The trigger defines when an analysis fires. TDengine IDMP supports eight trigger types, selected from the Trigger Type dropdown in the Trigger section of the analysis form.

Triggers other than Periodic Time Window depend on an element's attributes having live data flowing through TDengine — specifically, the attributes must be of TDengine Metric data reference type. If an element has no such attributes, only Sliding Window and Session Window are available.

Sliding Window

Fires on a fixed sliding time interval based on event time — the timestamps of the incoming data.

When to Use

  • You need a metric that is always fresh and continuously updated as new data arrives
  • You want rolling aggregations such as moving averages, rolling totals, or sliding-window KPIs
  • Operators need a dashboard value that reflects the last N minutes of activity at all times
  • You want to detect trends or rate-of-change by comparing successive window results

Parameters

ParameterDescription
SlidingThe interval between trigger firings (e.g., every 1 minute, every 10 seconds)

Examples

Rolling energy consumption. A factory floor dashboard shows average power draw for each motor over the last 10 minutes, recalculated every minute. Operators can spot a motor running hotter than usual before it trips a breaker.

Production rate tracking. A packaging line counts units produced in the last 5 minutes, updated every 30 seconds. The line supervisor can see in real time whether the rate is on target for the shift goal.

Vibration trending. A rotating equipment monitor computes RMS vibration over a 1-minute sliding window every 15 seconds. A gradual upward trend in the output signals developing bearing wear days before a fault occurs.


Anomaly Detection

Runs an anomaly detection algorithm against a target attribute on a sliding schedule. The system automatically identifies readings that deviate from expected behavior without requiring manually defined thresholds.

When to Use

  • You want to catch abnormal behavior without knowing in advance what "abnormal" looks like
  • Equipment behavior is complex enough that fixed thresholds produce too many false alarms
  • You want the system to learn the normal operating pattern and flag deviations automatically
  • You need early warning of developing faults that would not yet breach a hard limit

Parameters

ParameterDescription
SlidingHow often to run the anomaly check
Target (required)The attribute to analyze for anomalies
Algorithm (required)The anomaly detection algorithm to apply
White Noise Data CheckWhen enabled, skips the anomaly check if the data appears to be white noise (no meaningful signal)
Algorithm ParametersOptional algorithm-specific parameters in a=1,b=2,c=3 format

Examples

Chiller performance degradation.

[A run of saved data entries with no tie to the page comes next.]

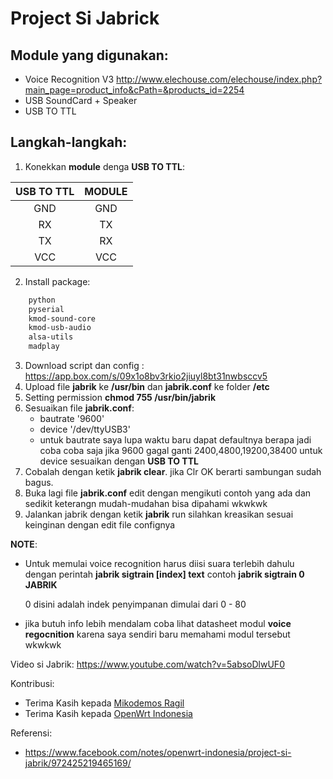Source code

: # Project Si Jabrick

## Module yang digunakan:
- Voice Recognition V3 http://www.elechouse.com/elechouse/index.php?main_page=product_info&cPath=&products_id=2254
- USB SoundCard + Speaker
- USB TO TTL

## Langkah-langkah:
1. Konekkan **module** denga **USB TO TTL**:

| USB TO TTL    | MODULE        |
|:-------------:|:-------------:|
|GND	        	| GND		        |
|RX		          | TX		        |
|TX		          | RX		        |
|VCC 		        | VCC		        |

2. Install package:
```bash
    python
    pyserial
    kmod-sound-core
    kmod-usb-audio
    alsa-utils
    madplay
```

3. Download script dan config : https://app.box.com/s/09x1o8bv3rkio2jiuyl8bt31nwbsccv5
4. Upload file **jabrik** ke **/usr/bin** dan **jabrik.conf** ke folder **/etc**
5. Setting permission **chmod 755 /usr/bin/jabrik**
6. Sesuaikan file **jabrik.conf**:
	- bautrate '9600'
	- device '/dev/ttyUSB3'
	- untuk bautrate saya lupa waktu baru dapat defaultnya berapa jadi coba coba saja jika 9600 gagal ganti 2400,4800,19200,38400 untuk device sesuaikan dengan **USB TO TTL** 
7. Cobalah dengan ketik **jabrik clear**. jika Clr OK berarti sambungan sudah bagus.
8. Buka lagi file **jabrik.conf** edit dengan mengikuti contoh yang ada dan sedikit keterangn mudah-mudahan bisa dipahami wkwkwk
9. Jalankan jabrik dengan ketik **jabrik** run silahkan kreasikan sesuai keinginan dengan edit file confignya

**NOTE**:
- Untuk memulai voice recognition harus diisi suara terlebih dahulu dengan perintah **jabrik sigtrain [index] text**
  contoh **jabrik sigtrain 0 JABRIK**
  
  0 disini adalah indek penyimpanan dimulai dari 0 - 80

- jika butuh info lebih mendalam coba lihat datasheet modul **voice regocnition** karena saya sendiri baru memahami modul tersebut wkwkwk

Video si Jabrik: https://www.youtube.com/watch?v=5absoDlwUF0

Kontribusi: 
- Terima Kasih kepada [Mikodemos Ragil](https://www.facebook.com/mikodemos.ragil)
- Terima Kasih kepada [OpenWrt Indonesia](https://www.facebook.com/groups/openwrt)

Referensi:
- https://www.facebook.com/notes/openwrt-indonesia/project-si-jabrik/972425219465169/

An anomaly detection analysis runs every 5 minutes on a chiller's coefficient of performance. No threshold is configured — the algorithm learns the normal seasonal pattern. When performance begins drifting outside that pattern, an event fires weeks before the chiller would fail a manual efficiency check.

Pump flow anomaly. A water pump's flow rate looks normal to the eye, but an anomaly detection analysis flags a subtle periodic fluctuation that indicates the beginning of impeller cavitation. Maintenance schedules an inspection during the next planned outage.


Periodic Time Window

Fires on the system wall clock at a fixed calendar interval, independent of when data arrives.

When to Use

  • You need scheduled reports or summaries that land at predictable times — hourly, daily, per shift
  • Downstream systems (ERP, MES, dashboards) expect data on a fixed schedule
  • You want to aggregate an entire shift, day, or week into a single KPI record
  • The calculation makes sense only over a complete time period, not a rolling window

Parameters

ParameterDescription
PeriodThe calendar interval (e.g., every 1 hour, every 1 day)
OffsetA delay after the period boundary before firing. For example, a 1-day period with a 2-hour offset fires at 02:00 each day — useful for generating daily reports after late-arriving data has had time to settle.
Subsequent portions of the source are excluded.